TELESKOP - Membuka Tabir Semesta Melalui Jendela Kasat Mata

Posted on Wednesday, October 05, 2011 by Sang Petualang


Oleh Alm. Tersia Marsiano
2 April 1978 - 6 Desember 2010

Dahulu orang percaya bahwa dalam proses melihat, mata memancarkan  suatu bentuk energi yang kemudian kembali ditangkap oleh mata. Mitos ini tidak dapat menjelaskan kenapa dalam sebuah ruang gelap kita tidak dapat melihat. Dalam proses melihat, mata sesungguhnya bersifat pasif. Selaput jala mata hanya menangkap berkas cahaya yang dipancarkan atau dipantulkan oleh benda-benda di sekitar kita. Selain bersifat pasif, mata juga hanya peka dalam retntang panjang gelombang tertentu.
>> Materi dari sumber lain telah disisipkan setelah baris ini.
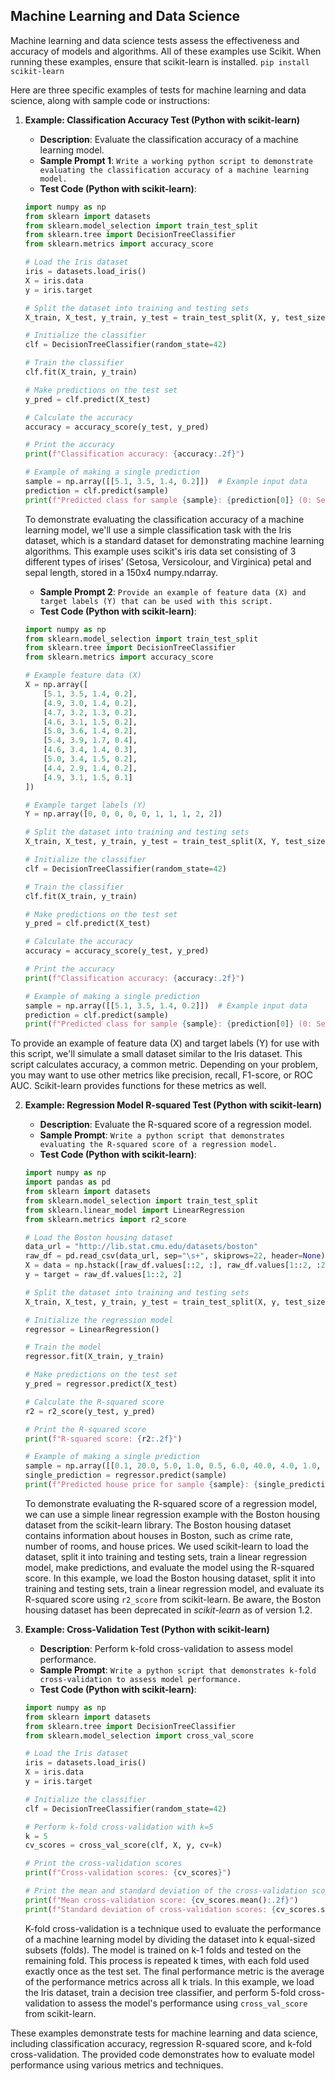 ## Machine Learning and Data Science
Machine learning and data science tests assess the effectiveness and accuracy of models and algorithms. All of these examples use Scikit. When running these examples, ensure that scikit-learn is installed. ```pip install scikit-learn```

Here are three specific examples of tests for machine learning and data science, along with sample code or instructions:

1. **Example: Classification Accuracy Test (Python with scikit-learn)**

   - **Description**: Evaluate the classification accuracy of a machine learning model.
   - **Sample Prompt 1**: ```Write a working python script to demonstrate evaluating the classification accuracy of a machine learning model.```
   - **Test Code (Python with scikit-learn)**:  

   ```python
   import numpy as np
   from sklearn import datasets
   from sklearn.model_selection import train_test_split
   from sklearn.tree import DecisionTreeClassifier
   from sklearn.metrics import accuracy_score
   
   # Load the Iris dataset
   iris = datasets.load_iris()
   X = iris.data
   y = iris.target
   
   # Split the dataset into training and testing sets
   X_train, X_test, y_train, y_test = train_test_split(X, y, test_size=0.3, random_state=42)
   
   # Initialize the classifier
   clf = DecisionTreeClassifier(random_state=42)
   
   # Train the classifier
   clf.fit(X_train, y_train)
   
   # Make predictions on the test set
   y_pred = clf.predict(X_test)
   
   # Calculate the accuracy
   accuracy = accuracy_score(y_test, y_pred)
   
   # Print the accuracy
   print(f"Classification accuracy: {accuracy:.2f}")
   
   # Example of making a single prediction
   sample = np.array([[5.1, 3.5, 1.4, 0.2]])  # Example input data
   prediction = clf.predict(sample)
   print(f"Predicted class for sample {sample}: {prediction[0]} (0: Setosa, 1: Versicolor, 2: Virginica)")
   ```
   To demonstrate evaluating the classification accuracy of a machine learning model, we'll use a simple classification task with the Iris dataset, which is a standard dataset for demonstrating machine learning algorithms. This example uses scikit's iris data set consisting of 3 different types of irises’ (Setosa, Versicolour, and Virginica) petal and sepal length, stored in a 150x4 numpy.ndarray.

   - **Sample Prompt 2**: ```Provide an example of feature data (X) and target labels (Y) that can be used with this script.```
   - **Test Code (Python with scikit-learn)**:
   ```python
   import numpy as np
   from sklearn.model_selection import train_test_split
   from sklearn.tree import DecisionTreeClassifier
   from sklearn.metrics import accuracy_score
   
   # Example feature data (X)
   X = np.array([
       [5.1, 3.5, 1.4, 0.2],
       [4.9, 3.0, 1.4, 0.2],
       [4.7, 3.2, 1.3, 0.2],
       [4.6, 3.1, 1.5, 0.2],
       [5.0, 3.6, 1.4, 0.2],
       [5.4, 3.9, 1.7, 0.4],
       [4.6, 3.4, 1.4, 0.3],
       [5.0, 3.4, 1.5, 0.2],
       [4.4, 2.9, 1.4, 0.2],
       [4.9, 3.1, 1.5, 0.1]
   ])
   
   # Example target labels (Y)
   Y = np.array([0, 0, 0, 0, 0, 1, 1, 1, 2, 2])
   
   # Split the dataset into training and testing sets
   X_train, X_test, y_train, y_test = train_test_split(X, Y, test_size=0.3, random_state=42)
   
   # Initialize the classifier
   clf = DecisionTreeClassifier(random_state=42)
   
   # Train the classifier
   clf.fit(X_train, y_train)
   
   # Make predictions on the test set
   y_pred = clf.predict(X_test)
   
   # Calculate the accuracy
   accuracy = accuracy_score(y_test, y_pred)
   
   # Print the accuracy
   print(f"Classification accuracy: {accuracy:.2f}")
   
   # Example of making a single prediction
   sample = np.array([[5.1, 3.5, 1.4, 0.2]])  # Example input data
   prediction = clf.predict(sample)
   print(f"Predicted class for sample {sample}: {prediction[0]} (0: Setosa, 1: Versicolor, 2: Virginica)")
   ```

To provide an example of feature data (X) and target labels (Y) for use with this script, we'll simulate a small dataset similar to the Iris dataset. This script calculates accuracy, a common metric. Depending on your problem, you may want to use other metrics like precision, recall, F1-score, or ROC AUC. Scikit-learn provides functions for these metrics as well.


2. **Example: Regression Model R-squared Test (Python with scikit-learn)**

   - **Description**: Evaluate the R-squared score of a regression model.
   - **Sample Prompt**: ```Write a python script that demonstrates evaluating the R-squared score of a regression model.```
   - **Test Code (Python with scikit-learn)**:

   ```python
   import numpy as np
   import pandas as pd
   from sklearn import datasets
   from sklearn.model_selection import train_test_split
   from sklearn.linear_model import LinearRegression
   from sklearn.metrics import r2_score
   
   # Load the Boston housing dataset
   data_url = "http://lib.stat.cmu.edu/datasets/boston"
   raw_df = pd.read_csv(data_url, sep="\s+", skiprows=22, header=None)
   X = data = np.hstack([raw_df.values[::2, :], raw_df.values[1::2, :2]])
   y = target = raw_df.values[1::2, 2]
   
   # Split the dataset into training and testing sets
   X_train, X_test, y_train, y_test = train_test_split(X, y, test_size=0.3, random_state=42)
   
   # Initialize the regression model
   regressor = LinearRegression()
   
   # Train the model
   regressor.fit(X_train, y_train)
   
   # Make predictions on the test set
   y_pred = regressor.predict(X_test)
   
   # Calculate the R-squared score
   r2 = r2_score(y_test, y_pred)
   
   # Print the R-squared score
   print(f"R-squared score: {r2:.2f}")
   
   # Example of making a single prediction
   sample = np.array([[0.1, 20.0, 5.0, 1.0, 0.5, 6.0, 40.0, 4.0, 1.0, 300.0, 15.0, 400.0, 5.0]])  # Example input data
   single_prediction = regressor.predict(sample)
   print(f"Predicted house price for sample {sample}: {single_prediction[0]:.2f}")
   ```

   To demonstrate evaluating the R-squared score of a regression model, we can use a simple linear regression example with the Boston housing dataset from the scikit-learn library. The Boston housing dataset contains information about houses in Boston, such as crime rate, number of rooms, and house prices. We used scikit-learn to load the dataset, split it into training and testing sets, train a linear regression model, make predictions, and evaluate the model using the R-squared score. In this example, we load the Boston housing dataset, split it into training and testing sets, train a linear regression model, and evaluate its R-squared score using `r2_score` from scikit-learn. Be aware, the Boston housing dataset has been deprecated in _scikit-learn_ as of version 1.2.

3. **Example: Cross-Validation Test (Python with scikit-learn)**

   - **Description**: Perform k-fold cross-validation to assess model performance.
   - **Sample Prompt**: ```Write a python script that demonstrates k-fold cross-validation to assess model performance.```
   - **Test Code (Python with scikit-learn)**:

   ```python
   import numpy as np
   from sklearn import datasets
   from sklearn.tree import DecisionTreeClassifier
   from sklearn.model_selection import cross_val_score
   
   # Load the Iris dataset
   iris = datasets.load_iris()
   X = iris.data
   y = iris.target
   
   # Initialize the classifier
   clf = DecisionTreeClassifier(random_state=42)
   
   # Perform k-fold cross-validation with k=5
   k = 5
   cv_scores = cross_val_score(clf, X, y, cv=k)
   
   # Print the cross-validation scores
   print(f"Cross-validation scores: {cv_scores}")
   
   # Print the mean and standard deviation of the cross-validation scores
   print(f"Mean cross-validation score: {cv_scores.mean():.2f}")
   print(f"Standard deviation of cross-validation scores: {cv_scores.std():.2f}")
   ```

   K-fold cross-validation is a technique used to evaluate the performance of a machine learning model by dividing the dataset into k equal-sized subsets (folds). The model is trained on k-1 folds and tested on the remaining fold. This process is repeated k times, with each fold used exactly once as the test set. The final performance metric is the average of the performance metrics across all k trials. In this example, we load the Iris dataset, train a decision tree classifier, and perform 5-fold cross-validation to assess the model's performance using `cross_val_score` from scikit-learn.

These examples demonstrate tests for machine learning and data science, including classification accuracy, regression R-squared score, and k-fold cross-validation. The provided code demonstrates how to evaluate model performance using various metrics and techniques.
Ada banyak obyek astronomis  - terutama bintang - memancaran radiasi elektromagnetik yang memiliki panjang gelombang antara 10-5 A sampai 100 km  Mata kita hanya peka pada tentang panjang gelombang antara 4000 A sampai 7000 A. Rentang panjang gelombang inilah yang disebut dengan jendela kasat mata, karena melalui lebar panjang gelombang ini memungkinkan kita  melihat benda di sekitar dan mengamati bintang-bintang.
Radiasi elektromagnet dalam berbagai panjang gelombang. Cahaya kasat mata hanya  sebagian kecil dari radiasi gelombang elektromagnet yang dipancarkan oleh obyek langit seperti bintang

Cara Kerja Teleskop

Kekhasan cahaya kasat mata adalah dapat dibelokan ketika melalui medium yang lebih rapat. Ketika melalui sebuah kaca, berkas cahaya cenderung berbelok menjauhi garis normalnya. Prinsip ini yang digunakan untuk membuat teleskop yang kita kenal selama ini.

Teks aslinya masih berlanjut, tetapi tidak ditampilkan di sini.